January Diversity Reading: Open Mic

I'm posting about my last January diversity read, Open Mic: Riffs on Life Between Cultures in Ten Voices edited by Mitali Perkins, just in time for Multicultural Children's Book Day, which is today. You can follow it on Twitter with the hashtag #ReadYourWorld.

Many years ago, soon after I published my first book--or maybe my second, the publishing world thought I was funny. And maybe even a little desirable. As a result, I was invited to submit a funny short story to an editor who was putting together an anthology of middle grade humor. For the life of me, I cannot recall what I submitted, though I assume if I hunted through the office I could find it. Why can't I recall what I submitted? Because it wasn't accepted. I remember the rejection letter including something about how important the book was to the editor. I read the book after it came out. Not funny. Not well written. Not well received. Disappeared rapidly. Maybe my story sucked really big time if it couldn't make that line-up. Or maybe I dodged a bullet. That experience may have gone either way. 
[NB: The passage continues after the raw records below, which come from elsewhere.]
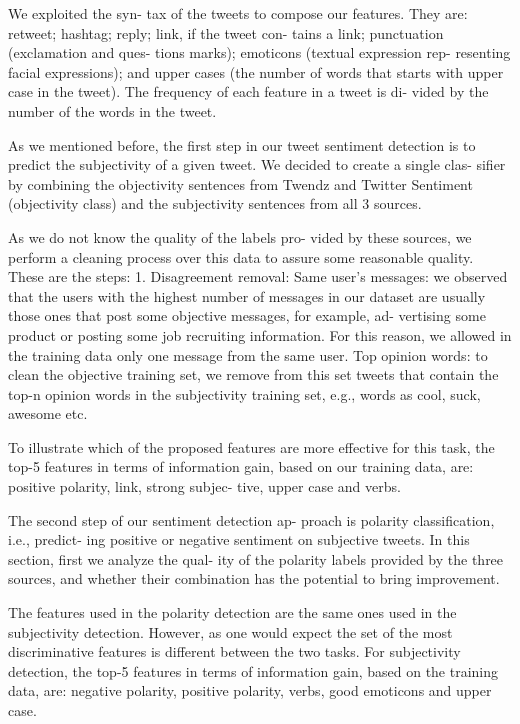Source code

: We exploited the syn- tax of the tweets to compose our features. They
are: retweet; hashtag; reply; link, if the tweet con- tains a link;
punctuation (exclamation and ques- tions marks); emoticons (textual
expression rep- resenting facial expressions); and upper cases (the
number of words that starts with upper case in the tweet).  The
frequency of each feature in a tweet is di- vided by the number of the
words in the tweet.

As we mentioned before, the first step in our tweet sentiment
detection is to predict the subjectivity of a given tweet. We decided
to create a single clas- sifier by combining the objectivity sentences
from Twendz and Twitter Sentiment (objectivity class) and the
subjectivity sentences from all 3 sources.

As we do not know the quality of the labels pro- vided by these
sources, we perform a cleaning process over this data to assure some
reasonable quality. These are the steps: 1. Disagreement removal: Same
user's messages: we observed that the users with the highest number of
messages in our dataset are usually those ones that post some
objective messages, for example, ad- vertising some product or posting
some job recruiting information. For this reason, we allowed in the
training data only one message from the same user. Top opinion words:
to clean the objective training set, we remove from this set tweets
that contain the top-n opinion words in the subjectivity training set,
e.g., words as cool, suck, awesome etc.

To illustrate which of the proposed features are more effective for
this task, the top-5 features in terms of information gain, based on
our training data, are: positive polarity, link, strong subjec- tive,
upper case and verbs.

The second step of our sentiment detection ap- proach is polarity
classification, i.e., predict- ing positive or negative sentiment on
subjective tweets. In this section, first we analyze the qual- ity of
the polarity labels provided by the three sources, and whether their
combination has the potential to bring improvement.

The features used in the polarity detection are the same ones used in
the subjectivity detection.  However, as one would expect the set of
the most discriminative features is different between the two
tasks. For subjectivity detection, the top-5 features in terms of
information gain, based on the training data, are: negative polarity,
positive polarity, verbs, good emoticons and upper case.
Open Mic is something similar. It's a humor anthology, but on the theme of growing up between cultures. (I don't remember if the book I submitted to had a theme.) I can't say I found the book particularly funny, though I am known to have a dark, twisted sense of humor, and these people may have been too nice for me. I can say, though, that every story or memoir was well done. The book is a good read and a good way to be introduced to authors you may not be familiar with. I'd like to read some more of David Yoo's work, for instance. And maybe Debbie Rigaud, because I'm getting into the Haitian American thing.

All About Gail

In considering my January diversity posts, I realized that, though I said in my first post that with books that can be described as "diverse" I look for a situation that is new to me, I am also attracted to books that have some connection to me. Really to me, personally.  I read Jasmine Toguchi because I'm Facebook friends with the author, Debbi Michiko Florence, and she appears to be an absolutely lovely person. With One Crazy Summer I got very tied in to wanting to be a mother to Delphine and her sisters, because momming is something I know. I read Finding Langston because I read Langston Hughes back in the day. Open Mic I read because it was similar to a book I was almost involved with and I know the editor, Mitali Perkins, through blogging. (Another very nice person, btw.) In Debbie Rigaud's story for that book she begins "When I was little, my great-aunt Ma Tante..." Well, I had a great aunt who my father's cousin always referred to as Ma Tante Yvonne. In fact, Micheline refers to the late lamented Uncle Napoleon as Mon Oncle Napoleon. (And his wife as Ma Tante Josephine--I kid you not.) My grandfather was Mon Oncle Elie. We were down in New England and didn't do that with the French family, but I still get it. 

It occurred to me that maybe I'm a little (or a lot) shallow, only reading books about cultures different from my own, if I can connect with them in some way. I'm hoping that that's not the case. I'm hoping that finding connections between ourselves and people who come from backgrounds different from ours is a way of enjoying and becoming comfortable with new stories from other cultures.